Return the lines below in which the string "promiseObj" occurs.

(Beginning of INPUT MATERIAL)

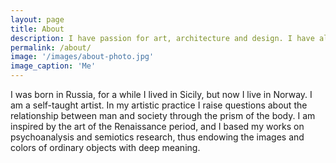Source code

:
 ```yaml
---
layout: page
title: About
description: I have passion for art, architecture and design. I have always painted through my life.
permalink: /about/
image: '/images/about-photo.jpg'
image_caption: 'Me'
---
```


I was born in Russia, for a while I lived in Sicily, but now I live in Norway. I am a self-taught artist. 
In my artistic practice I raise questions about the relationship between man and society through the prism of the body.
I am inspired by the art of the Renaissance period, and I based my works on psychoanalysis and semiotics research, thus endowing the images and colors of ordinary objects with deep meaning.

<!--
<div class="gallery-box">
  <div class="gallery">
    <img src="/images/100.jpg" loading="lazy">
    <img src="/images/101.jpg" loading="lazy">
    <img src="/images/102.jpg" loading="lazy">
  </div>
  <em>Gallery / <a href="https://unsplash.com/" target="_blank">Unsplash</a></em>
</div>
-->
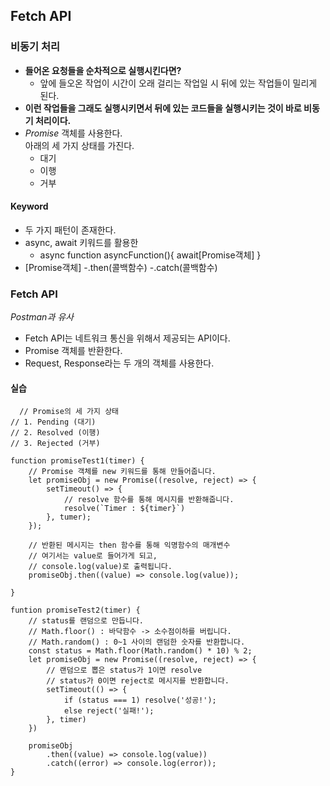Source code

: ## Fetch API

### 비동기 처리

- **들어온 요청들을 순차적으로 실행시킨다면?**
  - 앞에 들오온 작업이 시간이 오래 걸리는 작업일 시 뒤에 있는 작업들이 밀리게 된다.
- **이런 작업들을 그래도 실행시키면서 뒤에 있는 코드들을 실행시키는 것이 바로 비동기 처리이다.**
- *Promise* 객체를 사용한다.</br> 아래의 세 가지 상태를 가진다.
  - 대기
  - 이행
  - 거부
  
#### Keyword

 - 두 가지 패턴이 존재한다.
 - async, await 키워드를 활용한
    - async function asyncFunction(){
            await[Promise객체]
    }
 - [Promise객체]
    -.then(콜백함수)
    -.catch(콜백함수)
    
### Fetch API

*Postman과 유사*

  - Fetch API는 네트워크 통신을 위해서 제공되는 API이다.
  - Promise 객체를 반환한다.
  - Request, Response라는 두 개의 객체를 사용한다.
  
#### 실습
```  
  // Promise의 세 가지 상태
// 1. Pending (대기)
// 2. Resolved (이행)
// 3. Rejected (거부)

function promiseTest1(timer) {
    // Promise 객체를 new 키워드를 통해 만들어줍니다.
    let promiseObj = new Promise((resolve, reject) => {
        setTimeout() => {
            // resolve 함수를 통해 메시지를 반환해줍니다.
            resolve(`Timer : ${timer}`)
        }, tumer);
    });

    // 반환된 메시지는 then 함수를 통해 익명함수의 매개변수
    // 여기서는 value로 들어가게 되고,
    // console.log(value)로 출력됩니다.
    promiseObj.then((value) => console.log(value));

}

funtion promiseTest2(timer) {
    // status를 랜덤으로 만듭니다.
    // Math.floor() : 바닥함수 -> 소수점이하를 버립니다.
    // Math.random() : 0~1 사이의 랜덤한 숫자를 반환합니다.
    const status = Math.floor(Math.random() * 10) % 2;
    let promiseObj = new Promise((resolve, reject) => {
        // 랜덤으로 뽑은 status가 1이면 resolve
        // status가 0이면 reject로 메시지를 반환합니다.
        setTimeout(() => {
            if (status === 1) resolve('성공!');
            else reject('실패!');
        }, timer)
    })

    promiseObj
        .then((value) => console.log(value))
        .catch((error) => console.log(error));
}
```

(End of INPUT MATERIAL)

ANSWER AREA:
    let promiseObj = new Promise((resolve, reject) => {
    promiseObj.then((value) => console.log(value));
    let promiseObj = new Promise((resolve, reject) => {
    promiseObj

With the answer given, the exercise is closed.